What is being asked => Without including any pictures, reproduce the full listing exactly.

Input for this task =>
· · · ·
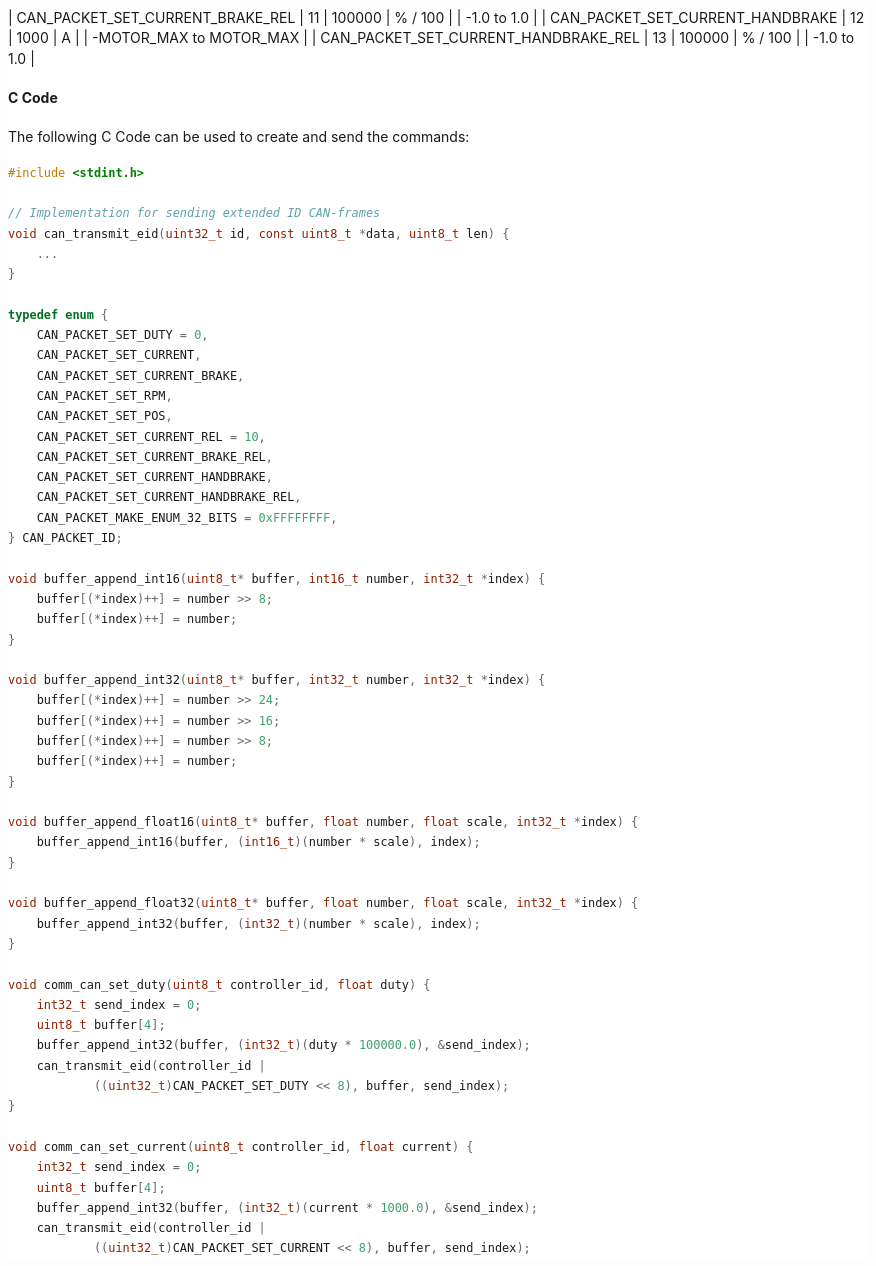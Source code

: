 | CAN_PACKET_SET_CURRENT_BRAKE_REL | 11 | 100000 | % / 100 |  | \-1.0 to 1.0 |
| CAN_PACKET_SET_CURRENT_HANDBRAKE | 12 | 1000 | A |  | \-MOTOR_MAX to MOTOR_MAX |
| CAN_PACKET_SET_CURRENT_HANDBRAKE_REL | 13 | 100000 | % / 100 |  | \-1.0 to 1.0 |

#### C Code

The following C Code can be used to create and send the commands:

```c
#include <stdint.h>

// Implementation for sending extended ID CAN-frames
void can_transmit_eid(uint32_t id, const uint8_t *data, uint8_t len) {
    ...
}

typedef enum {
	CAN_PACKET_SET_DUTY = 0,
	CAN_PACKET_SET_CURRENT,
	CAN_PACKET_SET_CURRENT_BRAKE,
	CAN_PACKET_SET_RPM,
	CAN_PACKET_SET_POS,
	CAN_PACKET_SET_CURRENT_REL = 10,
	CAN_PACKET_SET_CURRENT_BRAKE_REL,
	CAN_PACKET_SET_CURRENT_HANDBRAKE,
	CAN_PACKET_SET_CURRENT_HANDBRAKE_REL,
	CAN_PACKET_MAKE_ENUM_32_BITS = 0xFFFFFFFF,
} CAN_PACKET_ID;

void buffer_append_int16(uint8_t* buffer, int16_t number, int32_t *index) {
	buffer[(*index)++] = number >> 8;
	buffer[(*index)++] = number;
}

void buffer_append_int32(uint8_t* buffer, int32_t number, int32_t *index) {
	buffer[(*index)++] = number >> 24;
	buffer[(*index)++] = number >> 16;
	buffer[(*index)++] = number >> 8;
	buffer[(*index)++] = number;
}

void buffer_append_float16(uint8_t* buffer, float number, float scale, int32_t *index) {
    buffer_append_int16(buffer, (int16_t)(number * scale), index);
}

void buffer_append_float32(uint8_t* buffer, float number, float scale, int32_t *index) {
    buffer_append_int32(buffer, (int32_t)(number * scale), index);
}

void comm_can_set_duty(uint8_t controller_id, float duty) {
	int32_t send_index = 0;
	uint8_t buffer[4];
	buffer_append_int32(buffer, (int32_t)(duty * 100000.0), &send_index);
	can_transmit_eid(controller_id |
			((uint32_t)CAN_PACKET_SET_DUTY << 8), buffer, send_index);
}

void comm_can_set_current(uint8_t controller_id, float current) {
	int32_t send_index = 0;
	uint8_t buffer[4];
	buffer_append_int32(buffer, (int32_t)(current * 1000.0), &send_index);
	can_transmit_eid(controller_id |
			((uint32_t)CAN_PACKET_SET_CURRENT << 8), buffer, send_index);
```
· · · ·
Response box =>
Source code

: | CAN_PACKET_SET_CURRENT_BRAKE_REL | 11 | 100000 | % / 100 |  | \-1.0 to 1.0 |
| CAN_PACKET_SET_CURRENT_HANDBRAKE | 12 | 1000 | A |  | \-MOTOR_MAX to MOTOR_MAX |
| CAN_PACKET_SET_CURRENT_HANDBRAKE_REL | 13 | 100000 | % / 100 |  | \-1.0 to 1.0 |

#### C Code

The following C Code can be used to create and send the commands:

```c
#include <stdint.h>

// Implementation for sending extended ID CAN-frames
void can_transmit_eid(uint32_t id, const uint8_t *data, uint8_t len) {
    ...
}

typedef enum {
	CAN_PACKET_SET_DUTY = 0,
	CAN_PACKET_SET_CURRENT,
	CAN_PACKET_SET_CURRENT_BRAKE,
	CAN_PACKET_SET_RPM,
	CAN_PACKET_SET_POS,
	CAN_PACKET_SET_CURRENT_REL = 10,
	CAN_PACKET_SET_CURRENT_BRAKE_REL,
	CAN_PACKET_SET_CURRENT_HANDBRAKE,
	CAN_PACKET_SET_CURRENT_HANDBRAKE_REL,
	CAN_PACKET_MAKE_ENUM_32_BITS = 0xFFFFFFFF,
} CAN_PACKET_ID;

void buffer_append_int16(uint8_t* buffer, int16_t number, int32_t *index) {
	buffer[(*index)++] = number >> 8;
	buffer[(*index)++] = number;
}

void buffer_append_int32(uint8_t* buffer, int32_t number, int32_t *index) {
	buffer[(*index)++] = number >> 24;
	buffer[(*index)++] = number >> 16;
	buffer[(*index)++] = number >> 8;
	buffer[(*index)++] = number;
}

void buffer_append_float16(uint8_t* buffer, float number, float scale, int32_t *index) {
    buffer_append_int16(buffer, (int16_t)(number * scale), index);
}

void buffer_append_float32(uint8_t* buffer, float number, float scale, int32_t *index) {
    buffer_append_int32(buffer, (int32_t)(number * scale), index);
}

void comm_can_set_duty(uint8_t controller_id, float duty) {
	int32_t send_index = 0;
	uint8_t buffer[4];
	buffer_append_int32(buffer, (int32_t)(duty * 100000.0), &send_index);
	can_transmit_eid(controller_id |
			((uint32_t)CAN_PACKET_SET_DUTY << 8), buffer, send_index);
}

void comm_can_set_current(uint8_t controller_id, float current) {
	int32_t send_index = 0;
	uint8_t buffer[4];
	buffer_append_int32(buffer, (int32_t)(current * 1000.0), &send_index);
	can_transmit_eid(controller_id |
			((uint32_t)CAN_PACKET_SET_CURRENT << 8), buffer, send_index);
```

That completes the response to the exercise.